**TASK BRIEF:** Extract, from the records beneath this instruction, each line that contains the word "주의사항".

**RAW DATA:**
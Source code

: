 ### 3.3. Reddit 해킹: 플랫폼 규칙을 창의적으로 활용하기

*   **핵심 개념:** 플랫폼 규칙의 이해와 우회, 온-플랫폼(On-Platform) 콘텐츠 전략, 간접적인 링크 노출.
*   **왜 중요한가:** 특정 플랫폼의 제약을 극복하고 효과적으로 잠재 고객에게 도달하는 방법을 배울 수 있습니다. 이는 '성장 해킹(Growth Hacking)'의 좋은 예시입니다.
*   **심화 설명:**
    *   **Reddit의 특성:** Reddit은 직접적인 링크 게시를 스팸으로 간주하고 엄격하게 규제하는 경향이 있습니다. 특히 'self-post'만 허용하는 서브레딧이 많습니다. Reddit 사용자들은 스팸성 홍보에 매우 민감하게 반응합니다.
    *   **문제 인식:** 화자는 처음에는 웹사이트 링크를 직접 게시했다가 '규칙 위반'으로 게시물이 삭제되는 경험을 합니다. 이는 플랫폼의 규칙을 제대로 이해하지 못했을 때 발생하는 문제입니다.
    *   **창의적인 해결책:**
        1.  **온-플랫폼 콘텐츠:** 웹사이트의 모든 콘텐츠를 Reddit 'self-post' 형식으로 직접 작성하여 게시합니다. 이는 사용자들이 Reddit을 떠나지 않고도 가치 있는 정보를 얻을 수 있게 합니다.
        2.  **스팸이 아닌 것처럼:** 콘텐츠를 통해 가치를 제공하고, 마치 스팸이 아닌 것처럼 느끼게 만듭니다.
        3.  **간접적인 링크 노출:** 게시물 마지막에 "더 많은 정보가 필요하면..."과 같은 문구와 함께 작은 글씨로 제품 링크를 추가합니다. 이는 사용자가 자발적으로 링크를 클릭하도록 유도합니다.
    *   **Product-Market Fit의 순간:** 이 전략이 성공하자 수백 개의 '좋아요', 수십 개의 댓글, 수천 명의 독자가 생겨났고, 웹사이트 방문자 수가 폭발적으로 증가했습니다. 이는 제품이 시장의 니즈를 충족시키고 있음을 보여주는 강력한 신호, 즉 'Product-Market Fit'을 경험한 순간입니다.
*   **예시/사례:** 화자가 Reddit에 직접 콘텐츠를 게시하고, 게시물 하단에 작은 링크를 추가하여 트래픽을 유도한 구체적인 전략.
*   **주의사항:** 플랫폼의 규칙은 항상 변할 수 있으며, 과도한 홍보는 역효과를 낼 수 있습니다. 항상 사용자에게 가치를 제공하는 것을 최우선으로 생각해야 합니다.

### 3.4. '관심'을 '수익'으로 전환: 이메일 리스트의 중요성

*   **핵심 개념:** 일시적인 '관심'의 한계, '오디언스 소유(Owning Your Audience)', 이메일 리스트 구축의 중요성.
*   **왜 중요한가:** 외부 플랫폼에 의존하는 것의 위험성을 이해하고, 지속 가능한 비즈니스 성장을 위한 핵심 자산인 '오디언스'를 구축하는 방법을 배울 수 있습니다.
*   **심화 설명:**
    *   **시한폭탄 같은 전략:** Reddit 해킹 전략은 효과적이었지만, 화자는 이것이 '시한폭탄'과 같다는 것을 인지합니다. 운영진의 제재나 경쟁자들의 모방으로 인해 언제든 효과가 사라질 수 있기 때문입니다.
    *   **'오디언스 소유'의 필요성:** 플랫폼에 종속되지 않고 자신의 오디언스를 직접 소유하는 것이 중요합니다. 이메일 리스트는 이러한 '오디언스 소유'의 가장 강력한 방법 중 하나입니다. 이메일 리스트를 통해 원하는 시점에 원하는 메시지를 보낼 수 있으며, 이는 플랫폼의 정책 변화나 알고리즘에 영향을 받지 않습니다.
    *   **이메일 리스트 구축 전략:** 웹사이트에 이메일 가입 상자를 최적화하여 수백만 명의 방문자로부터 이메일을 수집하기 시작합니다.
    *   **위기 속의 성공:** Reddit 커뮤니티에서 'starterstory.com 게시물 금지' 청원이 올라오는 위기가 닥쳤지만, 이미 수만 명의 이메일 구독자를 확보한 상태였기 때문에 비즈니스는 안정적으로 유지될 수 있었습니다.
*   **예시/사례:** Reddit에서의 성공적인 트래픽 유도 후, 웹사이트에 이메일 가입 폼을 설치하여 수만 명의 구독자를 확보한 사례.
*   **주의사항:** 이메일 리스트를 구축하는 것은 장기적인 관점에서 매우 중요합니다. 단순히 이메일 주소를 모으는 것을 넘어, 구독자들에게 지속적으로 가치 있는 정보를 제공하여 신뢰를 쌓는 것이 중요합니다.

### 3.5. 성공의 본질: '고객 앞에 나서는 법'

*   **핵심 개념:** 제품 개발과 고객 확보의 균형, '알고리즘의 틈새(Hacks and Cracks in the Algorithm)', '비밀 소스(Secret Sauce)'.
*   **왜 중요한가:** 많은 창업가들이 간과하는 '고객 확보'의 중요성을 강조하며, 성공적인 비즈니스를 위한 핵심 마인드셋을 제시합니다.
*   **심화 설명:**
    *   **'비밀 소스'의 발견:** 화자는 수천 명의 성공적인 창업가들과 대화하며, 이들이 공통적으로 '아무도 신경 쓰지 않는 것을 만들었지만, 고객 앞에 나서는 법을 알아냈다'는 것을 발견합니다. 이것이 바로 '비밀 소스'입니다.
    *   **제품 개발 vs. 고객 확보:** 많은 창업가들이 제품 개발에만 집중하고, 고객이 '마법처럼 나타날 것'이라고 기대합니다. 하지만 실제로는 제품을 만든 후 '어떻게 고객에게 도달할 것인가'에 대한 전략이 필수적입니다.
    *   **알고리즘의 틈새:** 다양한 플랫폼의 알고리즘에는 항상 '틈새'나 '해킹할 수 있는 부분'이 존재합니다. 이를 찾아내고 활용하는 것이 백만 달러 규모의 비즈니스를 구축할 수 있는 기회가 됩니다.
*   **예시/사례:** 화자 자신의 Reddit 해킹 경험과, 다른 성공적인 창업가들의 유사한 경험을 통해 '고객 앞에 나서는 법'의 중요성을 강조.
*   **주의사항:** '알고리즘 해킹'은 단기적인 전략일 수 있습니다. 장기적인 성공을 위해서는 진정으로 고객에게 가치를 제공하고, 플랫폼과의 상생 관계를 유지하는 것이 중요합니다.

**OUTPUT OF THE EXERCISE:**
*   **주의사항:** 플랫폼의 규칙은 항상 변할 수 있으며, 과도한 홍보는 역효과를 낼 수 있습니다. 항상 사용자에게 가치를 제공하는 것을 최우선으로 생각해야 합니다.
*   **주의사항:** 이메일 리스트를 구축하는 것은 장기적인 관점에서 매우 중요합니다. 단순히 이메일 주소를 모으는 것을 넘어, 구독자들에게 지속적으로 가치 있는 정보를 제공하여 신뢰를 쌓는 것이 중요합니다.
*   **주의사항:** '알고리즘 해킹'은 단기적인 전략일 수 있습니다. 장기적인 성공을 위해서는 진정으로 고객에게 가치를 제공하고, 플랫폼과의 상생 관계를 유지하는 것이 중요합니다.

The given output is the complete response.